While it's true that some HTTP/2 features could be mapped on top of QUIC, it's not a good solution for all of them, and that's where HTTP/3 comes in.

What are the benefits of HTTP/3?

Of course, staying up-to-date with the latest protocols is going to give you the best internet experience, both in terms of performance and security.

But, what is it about HTTP/3 that we should be getting excited about?

These are the top 3:

  • Default encryption, all connections are automatically encrypted, and the connection establishment is faster because the connection now no longer goes through the traditional TCP handshake and TLS negotiation combination.
  • Improved performance, head of line blocking is eliminated with HTTP/3, which, along with zero round trip time connection establishment, loss recovery simplification, and other changes, improves the connection performance (especially for mobile devices which often operate in sub-optimal network conditions).
  • Network migration support, connections can move across IP addresses and networks without experiencing interruptions.

What does this all mean in plain English?

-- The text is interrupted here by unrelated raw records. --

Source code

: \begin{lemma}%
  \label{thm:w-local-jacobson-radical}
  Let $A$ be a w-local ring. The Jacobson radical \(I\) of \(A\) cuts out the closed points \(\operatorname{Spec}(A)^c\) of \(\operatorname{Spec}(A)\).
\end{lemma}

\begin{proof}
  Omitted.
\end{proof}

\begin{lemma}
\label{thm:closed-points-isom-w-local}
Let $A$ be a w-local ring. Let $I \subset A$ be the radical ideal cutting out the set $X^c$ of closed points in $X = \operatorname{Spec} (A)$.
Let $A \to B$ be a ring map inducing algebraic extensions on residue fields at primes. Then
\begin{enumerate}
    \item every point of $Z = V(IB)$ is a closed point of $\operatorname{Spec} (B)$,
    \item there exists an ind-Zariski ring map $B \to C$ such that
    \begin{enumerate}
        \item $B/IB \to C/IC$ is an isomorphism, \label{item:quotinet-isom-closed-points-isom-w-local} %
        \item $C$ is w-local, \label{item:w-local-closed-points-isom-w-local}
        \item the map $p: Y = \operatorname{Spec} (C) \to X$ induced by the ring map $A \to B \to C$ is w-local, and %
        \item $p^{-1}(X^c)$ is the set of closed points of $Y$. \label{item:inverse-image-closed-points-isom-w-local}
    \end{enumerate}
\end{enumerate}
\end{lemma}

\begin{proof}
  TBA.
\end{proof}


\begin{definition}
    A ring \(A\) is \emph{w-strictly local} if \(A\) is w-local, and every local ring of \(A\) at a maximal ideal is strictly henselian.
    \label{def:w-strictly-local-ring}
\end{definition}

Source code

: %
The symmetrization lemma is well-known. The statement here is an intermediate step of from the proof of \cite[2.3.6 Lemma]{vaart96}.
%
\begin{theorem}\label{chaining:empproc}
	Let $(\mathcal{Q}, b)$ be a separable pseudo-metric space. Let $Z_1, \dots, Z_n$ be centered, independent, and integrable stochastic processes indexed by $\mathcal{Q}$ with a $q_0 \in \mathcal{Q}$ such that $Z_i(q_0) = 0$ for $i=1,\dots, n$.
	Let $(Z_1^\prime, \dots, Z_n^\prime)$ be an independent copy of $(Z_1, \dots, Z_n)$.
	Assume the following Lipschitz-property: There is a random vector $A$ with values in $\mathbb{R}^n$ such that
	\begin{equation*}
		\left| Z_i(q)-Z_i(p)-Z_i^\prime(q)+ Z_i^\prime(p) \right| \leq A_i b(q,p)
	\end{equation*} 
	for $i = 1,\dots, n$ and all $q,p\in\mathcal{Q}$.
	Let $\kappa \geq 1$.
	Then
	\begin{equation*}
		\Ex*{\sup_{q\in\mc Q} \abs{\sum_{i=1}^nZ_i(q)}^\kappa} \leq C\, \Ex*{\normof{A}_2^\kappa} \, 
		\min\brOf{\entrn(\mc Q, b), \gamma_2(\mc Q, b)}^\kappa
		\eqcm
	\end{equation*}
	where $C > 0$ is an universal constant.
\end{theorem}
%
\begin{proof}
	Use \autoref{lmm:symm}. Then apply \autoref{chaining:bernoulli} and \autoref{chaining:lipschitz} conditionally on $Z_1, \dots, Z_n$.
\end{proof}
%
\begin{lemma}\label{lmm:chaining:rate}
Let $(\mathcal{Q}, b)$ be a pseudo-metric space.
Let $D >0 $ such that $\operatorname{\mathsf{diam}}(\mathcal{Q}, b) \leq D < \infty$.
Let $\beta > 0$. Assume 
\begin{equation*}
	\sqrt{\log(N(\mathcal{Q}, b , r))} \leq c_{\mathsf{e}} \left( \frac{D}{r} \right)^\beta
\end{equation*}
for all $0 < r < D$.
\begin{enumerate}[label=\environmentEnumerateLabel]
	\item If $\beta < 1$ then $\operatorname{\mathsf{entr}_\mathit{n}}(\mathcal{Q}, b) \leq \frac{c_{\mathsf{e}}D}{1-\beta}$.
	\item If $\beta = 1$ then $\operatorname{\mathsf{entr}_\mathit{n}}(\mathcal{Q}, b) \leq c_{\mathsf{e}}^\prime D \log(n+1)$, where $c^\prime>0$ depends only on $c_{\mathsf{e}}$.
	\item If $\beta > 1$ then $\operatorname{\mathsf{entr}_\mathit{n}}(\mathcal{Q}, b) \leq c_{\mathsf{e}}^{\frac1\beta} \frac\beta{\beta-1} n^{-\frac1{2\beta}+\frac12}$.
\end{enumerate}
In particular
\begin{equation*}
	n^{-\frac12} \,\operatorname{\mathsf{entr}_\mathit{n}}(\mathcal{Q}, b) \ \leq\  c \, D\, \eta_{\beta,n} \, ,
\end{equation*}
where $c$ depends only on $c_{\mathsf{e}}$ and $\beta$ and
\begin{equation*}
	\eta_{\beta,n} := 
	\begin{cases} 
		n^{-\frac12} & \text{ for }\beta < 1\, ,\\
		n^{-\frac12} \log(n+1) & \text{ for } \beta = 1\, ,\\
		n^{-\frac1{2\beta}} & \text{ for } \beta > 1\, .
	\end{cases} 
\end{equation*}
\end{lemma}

Quicker time-to-first-byte, along with much faster round-trips for data and enhanced security, will become the default transfer protocol across the web.

When can you expect HTTP/3?

You're already using it without knowing…

As I've already mentioned, HTTP/3 has been used by Google, Mozilla, and Facebook, among others, since late 2019 as an experimental feature -- with it currently their default web protocol in most cases.

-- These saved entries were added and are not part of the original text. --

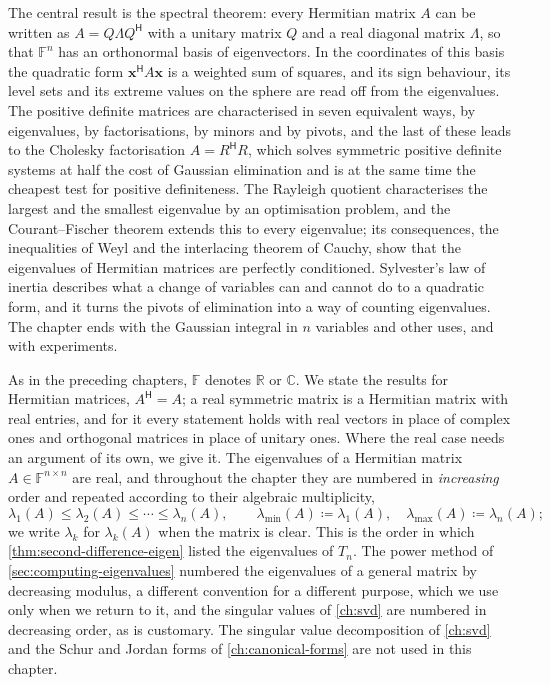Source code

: The central result is the spectral theorem: every Hermitian matrix $A$ can be written as $A=Q\Lambda Q^{\mathsf H}$ with a unitary matrix $Q$ and a real diagonal matrix $\Lambda$, so that $\mathbb F^n$ has an orthonormal basis of eigenvectors. In the coordinates of this basis the quadratic form $\mathbf x^{\mathsf H}A\mathbf x$ is a weighted sum of squares, and its sign behaviour, its level sets and its extreme values on the sphere are read off from the eigenvalues. The positive definite matrices are characterised in seven equivalent ways, by eigenvalues, by factorisations, by minors and by pivots, and the last of these leads to the Cholesky factorisation $A=R^{\mathsf H}R$, which solves symmetric positive definite systems at half the cost of Gaussian elimination and is at the same time the cheapest test for positive definiteness. The Rayleigh quotient characterises the largest and the smallest eigenvalue by an optimisation problem, and the Courant--Fischer theorem extends this to every eigenvalue; its consequences, the inequalities of Weyl and the interlacing theorem of Cauchy, show that the eigenvalues of Hermitian matrices are perfectly conditioned. Sylvester's law of inertia describes what a change of variables can and cannot do to a quadratic form, and it turns the pivots of elimination into a way of counting eigenvalues. The chapter ends with the Gaussian integral in $n$ variables and other uses, and with experiments.

As in the preceding chapters, $\mathbb F$ denotes $\mathbb R$ or $\mathbb C$. We state the results for Hermitian matrices, $A^{\mathsf H}=A$; a real symmetric matrix is a Hermitian matrix with real entries, and for it every statement holds with real vectors in place of complex ones and orthogonal matrices in place of unitary ones. Where the real case needs an argument of its own, we give it. The eigenvalues of a Hermitian matrix $A\in\mathbb F^{n\times n}$ are real, and throughout the chapter they are numbered in \emph{increasing} order and repeated according to their algebraic multiplicity,
\[
\lambda_1(A)\le\lambda_2(A)\le\cdots\le\lambda_n(A),\qquad\lambda_{\min}(A)\coloneqq\lambda_1(A),\quad\lambda_{\max}(A)\coloneqq\lambda_n(A);
\]
we write $\lambda_k$ for $\lambda_k(A)$ when the matrix is clear. This is the order in which \cref{thm:second-difference-eigen} listed the eigenvalues of $T_n$. The power method of \cref{sec:computing-eigenvalues} numbered the eigenvalues of a general matrix by decreasing modulus, a different convention for a different purpose, which we use only when we return to it, and the singular values of \cref{ch:svd} are numbered in decreasing order, as is customary. The singular value decomposition of \cref{ch:svd} and the Schur and Jordan forms of \cref{ch:canonical-forms} are not used in this chapter.

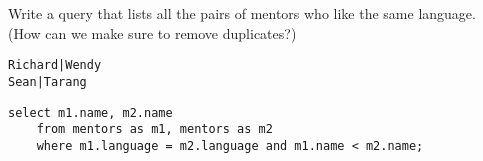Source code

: \begin{blocksection}
\question Write a query that lists all the pairs of mentors who like the same language. (How can we make sure to remove duplicates?)

\begin{lstlisting}
Richard|Wendy
Sean|Tarang
\end{lstlisting}

\begin{solution}[1in]
\begin{lstlisting}
select m1.name, m2.name
    from mentors as m1, mentors as m2
    where m1.language = m2.language and m1.name < m2.name;
\end{lstlisting}
\end{solution}
\end{blocksection}
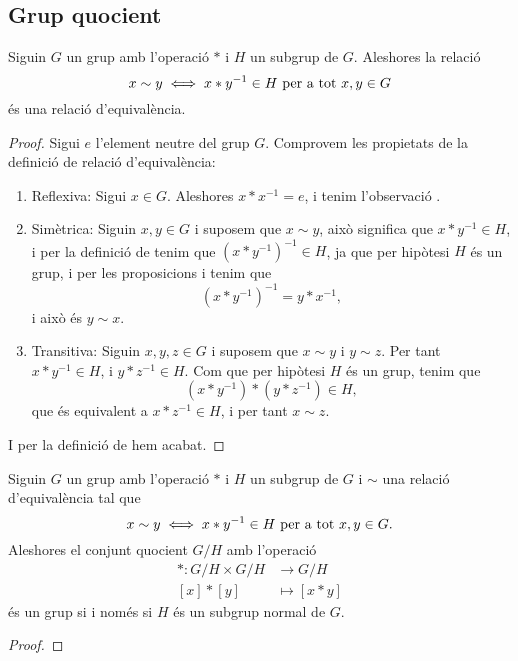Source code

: \documentclass[../Apunts.tex]{subfiles}
\begin{document}
	\subsection{Grup quocient}
	\begin{proposition}
		\label{prop:relacio entre grups és d'equivalència}
		\label{TODO:grup quocient}
		Siguin \(G\) un grup amb l'operació \(\ast\) i \(H\) un subgrup de \(G\). Aleshores la relació
		\[x\sim y\iff x\ast y^{-1}\in H\text{ per a tot }x,y\in G\]
		és una relació d'equivalència.
		\begin{proof}
			Sigui \(e\) l'element neutre del grup \(G\). Comprovem les propietats de la definició de relació d'equivalència:
			\begin{enumerate}
				\item Reflexiva: Sigui \(x\in G\). Aleshores \(x\ast x^{-1}=e\), i tenim l'observació .
				\item Simètrica: Siguin \(x,y\in G\) i suposem que \(x\sim y\), això significa que \(x\ast y^{-1}\in H\), i per la definició de  tenim que \((x\ast y^{-1})^{-1}\in H\), ja que per hipòtesi \(H\) és un grup, i per les proposicions  i  tenim que
				\[(x\ast y^{-1})^{-1}=y\ast x^{-1},\]
				i això és \(y\sim x\).
				\item Transitiva: Siguin \(x,y,z\in G\) i suposem que \(x\sim y\) i \(y\sim z\). Per tant \(x\ast y^{-1}\in H\), i \(y\ast z^{-1}\in H\). Com que per hipòtesi \(H\) és un grup, tenim que
				\[(x\ast y^{-1})\ast(y\ast z^{-1})\in H,\]
				que és equivalent a \(x\ast z^{-1}\in H\), i per tant \(x\sim z\).
			\end{enumerate}
			I per la definició de  hem acabat.
		\end{proof}
	\end{proposition}
	\begin{proposition}\label{prop:grup quocient}
		Siguin \(G\) un grup amb l'operació \(\ast\) i \(H\) un subgrup de \(G\) i \(\sim\) una relació d'equivalència tal que
		\[x\sim y\iff x\ast y^{-1}\in H\text{ per a tot }x,y\in G.\]
		Aleshores el conjunt quocient \(G/H\) amb l'operació
		\begin{align*}
		\ast\colon G/H\times G/H&\longrightarrow G/H\\
		[x]\ast[y]&\longmapsto[x\ast y]
		\end{align*}
		és un grup si i només si \(H\) és un subgrup normal de \(G\).
		\begin{proof}
		\end{proof}
	\end{proposition}
\end{document}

Unfortunately, changing an internet protocol, especially one that's designed to replace the TCP handshake, requires interoperability where all communicating entities are, in essence, speaking the same language.

The internet is a multi-vendor ecosystem which means that communication involves the implementation of the same protocol across vendors. This puts the onus on vendors to fully build and rollout QUIC implementations to facilitate interoperability and requires open, ongoing communication between vendors.

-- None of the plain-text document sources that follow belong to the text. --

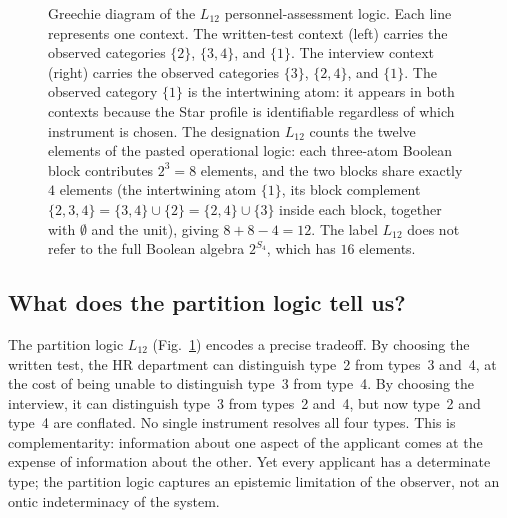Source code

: \documentclass{article}
\begin{document}
\begin{figure}[t]
\centering
{}
\caption{Greechie diagram of the $L_{12}$ personnel-assessment
logic. Each line represents one context. The written-test context
(left) carries the observed categories $\{2\}$, $\{3,4\}$, and
$\{1\}$. The interview context (right) carries the observed
categories $\{3\}$, $\{2,4\}$, and $\{1\}$. The observed category
$\{1\}$ is the intertwining atom: it appears in both contexts
because the Star profile is identifiable regardless of which
instrument is chosen. The designation $L_{12}$ counts the
twelve elements of the pasted operational logic: each three-atom
Boolean block contributes $2^3=8$ elements, and the two blocks
share exactly $4$ elements (the intertwining atom $\{1\}$, its
block complement $\{2,3,4\}=\{3,4\}\cup\{2\}=\{2,4\}\cup\{3\}$
inside each block, together with $\emptyset$ and the unit), giving
$8+8-4=12$. The label $L_{12}$ does not refer to the full Boolean
algebra $2^{S_4}$, which has $16$ elements.}
\label{fig:L12}
\end{figure}

\subsection{What does the partition logic tell us?}

The partition logic $L_{12}$ (Fig.~\ref{fig:L12}) encodes a precise
tradeoff. By choosing the written test, the HR department can
distinguish type~2 from types~3 and~4, at the cost of being unable
to distinguish type~3 from type~4. By choosing the interview, it can
distinguish type~3 from types~2 and~4, but now type~2 and type~4 are
conflated. No single instrument resolves all four types. This is
complementarity: information about one aspect of the applicant comes
at the expense of information about the other. Yet every applicant
has a determinate type; the partition logic captures an epistemic
limitation of the observer, not an ontic indeterminacy of the system.
\end{document}
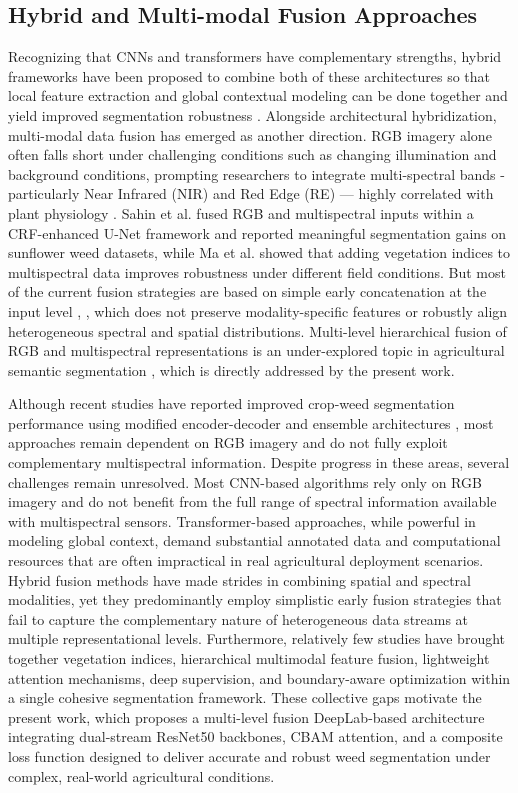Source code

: \documentclass[pdflatex,sn-mathphys-num]{sn-jnl}
\begin{document}
\subsection{Hybrid and Multi-modal Fusion Approaches}
Recognizing that CNNs and transformers have complementary strengths, hybrid frameworks have been proposed to combine both of these architectures so that local feature extraction and global contextual modeling can be done together and yield improved segmentation robustness \cite{zhou2018unet++}. Alongside architectural hybridization, multi-modal data fusion has emerged as another direction. RGB imagery alone often falls short under challenging conditions such as changing illumination and background conditions, prompting researchers to integrate multi-spectral bands - particularly Near Infrared (NIR) and Red Edge (RE) — highly correlated with plant physiology \cite{zhang2021multispectral}. Sahin et al. \cite{sahin2023segmentation} fused RGB and multispectral inputs within a CRF-enhanced U-Net framework and reported meaningful segmentation gains on sunflower weed datasets, while Ma et al. \cite{ma2024vegetation_dl} showed that adding vegetation indices to multispectral data improves robustness under different field conditions. But most of the current fusion strategies are based on simple early concatenation at the input level \cite{li2022attention_agriculture}, \cite{yang2025rshrnet}, which does not preserve modality-specific features or robustly align heterogeneous spectral and spatial distributions. Multi-level hierarchical fusion of RGB and multispectral representations is an under-explored topic in agricultural semantic segmentation \cite{li2023weed}, which is directly addressed by the present work. 


Although recent studies have reported improved crop-weed segmentation performance using modified encoder-decoder and ensemble architectures \cite{ganapathy2025cropweed}, most approaches remain dependent on RGB imagery and do not fully exploit complementary multispectral information. Despite progress in these areas, several challenges remain unresolved. Most CNN-based algorithms rely only on RGB imagery and do not benefit from the full range of spectral information available with multispectral sensors. Transformer-based approaches, while powerful in modeling global context, demand substantial annotated data and computational resources that are often impractical in real agricultural deployment scenarios. Hybrid fusion methods have made strides in combining spatial and spectral modalities, yet they predominantly employ simplistic early fusion strategies that fail to capture the complementary nature of heterogeneous data streams at multiple representational levels. Furthermore, relatively few studies have brought together vegetation indices, hierarchical multimodal feature fusion, lightweight attention mechanisms, deep supervision, and boundary-aware optimization within a single cohesive segmentation framework. These collective gaps motivate the present work, which proposes a multi-level fusion DeepLab-based architecture integrating dual-stream ResNet50 backbones, CBAM attention, and a composite loss function designed to deliver accurate and robust weed segmentation under complex, real-world agricultural conditions.
\end{document}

In terms of the web, browsers that support HTTP/3 include:

  • Google Chrome, HTTP/3 is now enabled by default.
  • Microsoft Edge, using Chrome's networking stack, Microsoft follows Chrome's support of the HTTP/3 protocol.
  • Mozilla Firefox, HTTP/3 is now enabled by default.
  • Apple Safari, support for HTTP/3 can be manually enabled.

What about NGINX support for QUIC and HTTP/3?

We're quietly excited about NGINX's offering, and their roadmap was slated to fully introduce QUIC into their mainline branch by the end of 2021.

And although they emphasize that the technology preview is to be considered experimental until full integration (not for production use) until the QUIC standard is finalized, it can be implemented and compiled using three modules: http_v3_module, http_quic_module, and stream_quic_module.

A significant note is that OpenSSL does not yet support the QUIC protocol. However, you can implement HTTP/3 on NGINX by building from source using BoringSSL. And who created BoringSSL? You guessed it, Google.

If you enable the protocol, enabling it is simple by using familiar NGINX configurations. You can follow the diagram from the resources below (and if you need further assistance, look at the recommended config here.)

A very quick NGINX config and server implementation example is below. Of course, this server block needs to be integrated with your other configuration settings.

server {
 listen 443 http3 quic reuseport; # UDP listener for QUIC+HTTP/3
 listen 443 ssl http2; # TCP fallback listener for HTTP/2
 ssl_protocols TLSv1.3; # QUIC requires TLS 1.3
 ssl_certificate ssl/;
 ssl_certificate_key ssl/;

 add_header Alt-Svc 'quic=":443"'; # Advertise that QUIC is available
 add_header QUIC-Status $quic; # Sent when QUIC was used

HTTP/3 going forward…

By all accounts, site owners are likely to step up the speed of their QUIC and HTTP/3 rollout, and the combination looks set to become the standard web protocol into 2022.